#29: BNNs and visual abstractions at NeurIPS 2019, and petabytes of climate data on Google Cloud
Hey everyone, welcome to Dynamically Typed #29! This week I’m shuffling the order of the newsletter around a bit. A ton happened in climate change AI—from solar panels in China to NOAA data dropping on Google Cloud—, and lots of research content came out of the the 33rd annual Neural Information Processing Systems (NeurIPS) conference—including some work from my coworkers at Plumerai. I’m focussing on those this week, and pushing productized AI stuff to the next issue.
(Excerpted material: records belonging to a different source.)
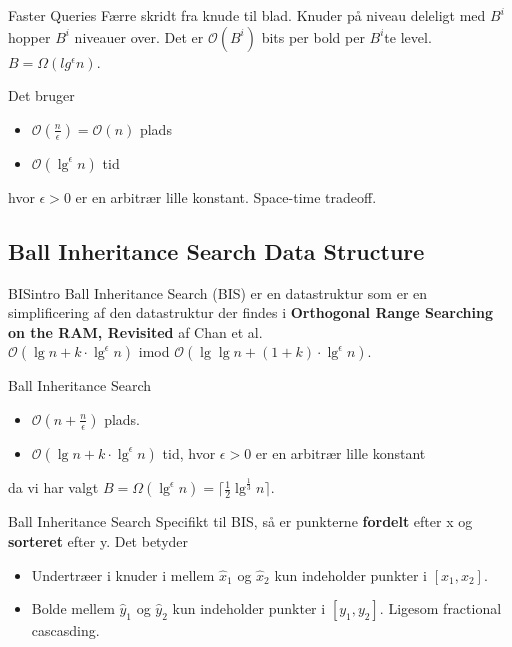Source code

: \documentclass[pdf]{beamer}
\begin{document}
\begin{frame}{Faster Queries}
  Færre skridt fra knude til blad. Knuder på niveau deleligt med $B^i$ hopper $B^i$ niveauer over. Det er $\mathcal{O}(B^i)$ bits per bold per $B^i$te level. $B = \Omega(lg^\epsilon n)$.

  Det bruger
  \begin{itemize}
    \item $\mathcal{O}(\frac{n}{\epsilon}) = \mathcal{O}(n)$ plads
    \item $\mathcal{O}(\lg^\epsilon n)$ tid
  \end{itemize}
  hvor $\epsilon > 0$ er en arbitrær lille konstant. Space-time tradeoff.\\

\end{frame}

\subsection{Ball Inheritance Search Data Structure}

\begin{frame}{BISintro}
  Ball Inheritance Search (BIS) er en datastruktur som er en simplificering af den datastruktur der findes i \textbf{Orthogonal Range Searching on the RAM, Revisited}\cite{chanetal} af Chan et al.\\

  $\mathcal{O}(\lg n + k\cdot\lg^\epsilon n)$ imod $\mathcal{O}(\lg \lg n + (1+k)\cdot\lg^\epsilon n)$.

\end{frame}


\begin{frame}{Ball Inheritance Search}

  \begin{itemize}
    \item $\mathcal{O}(n + \frac{n}{\epsilon})$ plads.
    \item $\mathcal{O}(\lg n + k\cdot\lg^\epsilon n)$ tid, hvor $\epsilon > 0$ er en arbitrær lille konstant
  \end{itemize}
    da vi har valgt $B = \Omega(\lg^\epsilon n) = \lceil \frac{1}{2}\lg^\frac{1}{3} n \rceil$.
\end{frame}


\begin{frame}{Ball Inheritance Search}
  Specifikt til BIS, så er punkterne \textbf{fordelt} efter x og \textbf{sorteret} efter y. Det betyder
  \begin{itemize}
    \item Undertræer i knuder i mellem $\hat{x}_1$ og $\hat{x}_2$ kun indeholder punkter i $[x_1, x_2]$.
    \item Bolde mellem $\hat{y}_1$ og $\hat{y}_2$ kun indeholder punkter i $[y_1, y_2]$.  Ligesom fractional cascasding.

  \end{itemize}
\end{frame}
\end{document}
So without further ado, let’s dive straight in!
Artificial Intelligence for the Climate Crisis 🌍
A map of the over 500 large-scale solar power plants in China detected by SolarNet, which in total cover an area of 2,000 square kilometers.
Researchers from the Chinese WeBank AI Group published SolarNet, “a deep learning framework to map solar power plants in China from satellite imagery.” The paper contains quite a detailed overview of their methods, including their data source, network architecture, training procedure, and several examples of data points where their approach was successful and unsuccessful. (Their dataset and code are not available though.) This work is important because it can help track the deployment of solar parks over time in different regions, which is valuable information for the policymakers, investors, and power companies who are working on getting renewables quickly and efficiently. More:
- Paper by Hou et al. (2019) on arXiv: SolarNet: A Deep Learning Framework to Map Solar Power Plants In China From Satellite Imagery
- Open Climate Fix is also working on a similar project; see this post by Damien Tanner: Starting work on solar PV mapping
Google Cloud is now hosting several climate-related datasets in formats easily accessible to AI researchers and ML engineers.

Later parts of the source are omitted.